Extended Cutting Plane is an optimization method suggested by Westerlund and Petersson in 1996 to solve Mixed-Integer NonLinear Programming (MINLP) problems[1]. ECP can be thought as an extension of Kelley's cutting plane method, which uses iterative Newton's method to refine feasible area and ultimately solve a problem within tolerable error. Therefore, ECP method does not require solving Non-Linear Programming(NLP) while Branch and Bound(BB) and Outer Approximation(OA) do require NLP solution for an upper bound. However, ECP generally requires more iterations. Although cutting plane method is criticized for its slow convergence, ECP is more efficient in cases where evaluation of non linear functions are time costly. For example, in optimization of a dynamic separation process done by Stefan Emet and Tapio Westerlund, ECP was 100 times faster than BB and 10 times faster than OA in solving the MINLP[2].

### Comparison with outer approximation

ECP is closely related to OA in that it uses first differential approximation to cut the plane. The difference is that OA solves a NLP problem for its upper bound while ECP only uses solution of MILP in each iteration. This means that OA is more efficient in main iteration loops. This advantage of OA is more prominent in strongly non-linear MINLP problems that are mainly consisted of continuous variables. However, in pure integer non-linear programming problems, OA method does not have any advantage over ECP. Although it takes less iterations for OA to converge, solving NLP problem in each iteration incur more computation work than solving MILP because MILP has only one additional linear constraints in each iteration.

### Formulation of MINLP problem

A general MINLP can be formulated as the following:

$\min_{x,y} Z=C_x^T x + C_y^T y$

$s.t. \quad g(x,y) \leq 0$

where, cx and cy are vectors with constants, x is a vector of continuous variables, y is a vector with discrete variables and g(x, y) is a vector with continuous convex functions, all defined on a set.

## ECP algorithm

Since g(x,y) is a convex function set and continuously differentiable it follows that

$g_i(x^k,y^k) + \left( \frac{\partial g_i}{\partial x}\right)_{x^k,y^k} (x-x^k) + \left( \frac{\partial g_i}{\partial y}\right)_{x^k,y^k} (y-y^k) \leq g_i(x,y)$

Also, if,

$max(g_i(x^k,y^k)) \leq 0$

then for all i

$g_i(x^k,y^k) \leq 0$

Using these properties, ECP algorithm is as follows:

Step 0. Set k=1. Leave out all nonlinear constraints and set up an MILP problem.
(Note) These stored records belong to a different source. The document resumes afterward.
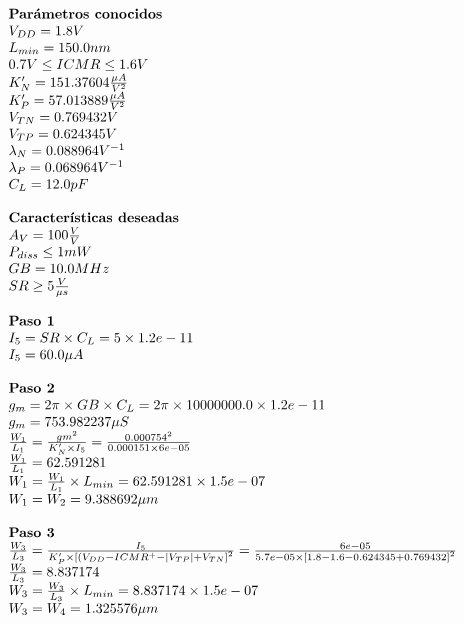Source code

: \begin{equation*}
	\begin{array}{l l}
		\textbf{Parámetros conocidos} \\
		V_{DD} =  1.8  V \\
		L_{min} =  150.0  nm \\
		0.7 V \leq ICMR \leq 1.6 V \\
		K'_{N} =  151.37604  \frac{\mu A}{V^{2}} \\
		K'_{P} =  57.013889  \frac{\mu A}{V^{2}} \\
		V_{TN} =  0.769432  V \\
		V_{TP} =  0.624345  V \\
		\lambda_{N} =  0.088964  V^{-1} \\
		\lambda_{P} =  0.068964  V^{-1} \\
		C_{L} =  12.0  pF \\
		\\
		\textbf{Características deseadas} \\
		A_{V} =  100  \frac{V}{V} \\
		P_{diss} \leq  1  mW \\
		GB =  10.0  MHz \\
		SR \geq  5  \frac{V}{\mu s} \\
		\\
		\textbf{Paso 1} \\
		I_{5} = SR \times C_{L} = 5\times1.2e-11 \\
		I_{5} =  60.0 \mu A \\
		\\
		\textbf{Paso 2} \\
		g_{m} = 2\pi{} \times GB \times C_{L} = 2 \pi{} \times10000000.0\times 1.2e-11  \\
		g_{m} =  753.982237  \mu S \\
		\frac{W_1}{L_1} = \frac{gm^2}{K'_{N}\times I_5} = \frac{0.000754^2}{0.000151\times6e-05}\\
		\frac{W_1}{L_1} =  62.591281  \\
		W_{1} = \frac{W_1}{L_1} \times L_{min} =  62.591281 \times 1.5e-07  \\
		W_{1} = W_{2} =  9.388692  \mu m \\
		\\
		\textbf{Paso 3} \\
		\frac{W_3}{L_3} = \frac{I_5}{K'_{P}\times \left[(V_{DD}-ICMR^{+}-|V_{TP}|+V_{TN}\right]^{2}} = \frac{ 6e-05 }{ 5.7e-05 \times \left[ 1.8 - 1.6 - 0.624345 + 0.769432 \right]^{2}} \\
		\frac{W_3}{L_3} =  8.837174  \\
		W_{3} = \frac{W_3}{L_3} \times L_{min} =  8.837174 \times 1.5e-07  \\
		W_{3} = W_{4} =  1.325576  \mu m \\
	\end{array}
\end{equation*}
Step 1. Solve the MILP problem.

Step 2. Check if the solution satisfies nonlinear constraints. If all constraints are satisfied, in other words, if $g_i(x^k,y^k) \leq 0$ is true for all i, $(x^k, y^k)$ is a global optimum.
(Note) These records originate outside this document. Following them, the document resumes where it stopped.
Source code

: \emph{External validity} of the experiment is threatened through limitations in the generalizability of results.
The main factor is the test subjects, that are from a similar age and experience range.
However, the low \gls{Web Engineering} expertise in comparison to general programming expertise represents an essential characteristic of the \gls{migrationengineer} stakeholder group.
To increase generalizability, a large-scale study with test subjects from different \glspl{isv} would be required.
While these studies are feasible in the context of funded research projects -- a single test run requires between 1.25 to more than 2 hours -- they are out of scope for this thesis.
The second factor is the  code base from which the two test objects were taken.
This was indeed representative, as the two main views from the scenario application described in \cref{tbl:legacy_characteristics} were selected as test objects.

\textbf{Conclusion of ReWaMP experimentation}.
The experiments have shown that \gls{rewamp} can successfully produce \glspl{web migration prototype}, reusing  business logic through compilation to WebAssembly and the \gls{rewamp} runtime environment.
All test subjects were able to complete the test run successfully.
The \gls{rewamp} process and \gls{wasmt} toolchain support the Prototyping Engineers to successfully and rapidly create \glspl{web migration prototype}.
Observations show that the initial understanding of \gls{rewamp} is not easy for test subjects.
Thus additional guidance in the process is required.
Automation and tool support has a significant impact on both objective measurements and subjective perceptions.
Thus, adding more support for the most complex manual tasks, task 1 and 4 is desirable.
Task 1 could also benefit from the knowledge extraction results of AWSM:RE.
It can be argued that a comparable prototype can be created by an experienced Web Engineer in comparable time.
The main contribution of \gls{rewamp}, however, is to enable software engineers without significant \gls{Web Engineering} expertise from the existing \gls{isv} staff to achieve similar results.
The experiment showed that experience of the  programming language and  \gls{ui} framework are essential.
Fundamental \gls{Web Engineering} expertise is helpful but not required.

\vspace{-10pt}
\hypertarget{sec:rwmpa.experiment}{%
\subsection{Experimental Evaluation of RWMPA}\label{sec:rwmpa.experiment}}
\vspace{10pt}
Step 3 If any of the constraints are not satisfied, add a constraint for most violated constraint, g

$g_i(x^k,y^k) + \left( \frac{\partial g_i}{\partial x}\right)_{x^k,y^k} (x-x^k) + \left( \frac{\partial g_i}{\partial y}\right)_{x^k,y^k} (y-y^k)\leq 0$
set k= k+1 and go to Step 1.

## Example

$\min z = -x_1-x_2$

$s.t. \quad g1(x_1,x_2) = 0.15(x_1-8)^2 + 0.1 (x_2-6)^2+0.025e^{x_1}x_2^{-2}-5 \leq 0$

$g2(x_1,x_2) = 1/x_1 + 1/x_2- x_1^{0.5}x_2^{0.5}+4 \leq 0$
$2x_1-3x_2-2 \leq 0$
$1\leq x_1 \leq 20,\quad 1\leq x_2\leq 20, \quad x_1\in \R \quad x_2 \in \N$

First MILP can be set-up by leaving out non-linear constraint $g_1$ and $g_2$

Visualization of how ECP is used to solve MINLP3

$\min z = -x_1-x_2$

$s.t. \quad2x_1-3x_2-2 \leq 0$

$1\leq x_1 \leq 20,\quad 1\leq x_2\leq 20$
$x_1\in \R \quad x_2 \in \N$

The first iteration gives $x_1^1 = 20, x_2^1=20$. This leads to $g_1(x_1^1,x_2^1)=30359, \quad g_2(x_1^1,x_2^1)= -15.9$ A new constraint is introduced for the second iteration with the most violated nonlinear constraint $g_1$

$\min z = -x_1-x_2$

$s.t. \quad g_1(x_1^1,x_2^1)+\triangledown g_1(x_1^1,x_2^1)^T(x-x_1^1,x-x_2^1) \leq 0$

$2x_1-3x_2-2 \leq 0$
$1\leq x_1 \leq 20,\quad 1\leq x_2\leq 20$
$x_1\in \R \quad x_2 \in \N$

Same procedure can be taken for consequent iterations, and with 17 iterations, ECP gives answer of $x_1^1 = 8.9, x_2^1=12$.

## Non-smooth Functions

In non-smooth functions, ECP algorithm can be generalized by relaxing continuous differentiability. Therefore, the only change in the algorithm is that subgradients are used instead of gradients. Subgradient of convex function $h$ at point$z_0$ is any vector $\xi$ that satifies $h(z_0) + \xi(z-z_0) \leq h(z)$

ECP is

## Reference

1. Tapio Westerlund, Frank Pettersson, An extended cutting plane method for solving convex MINLP problems, Computers & Chemical Engineering, Volume 19, Supplement 1, 11–14 June 1995, Pages 131-136, ISSN 0098-1354, http://dx.doi.org/10.1016/0098-1354(95)87027-X.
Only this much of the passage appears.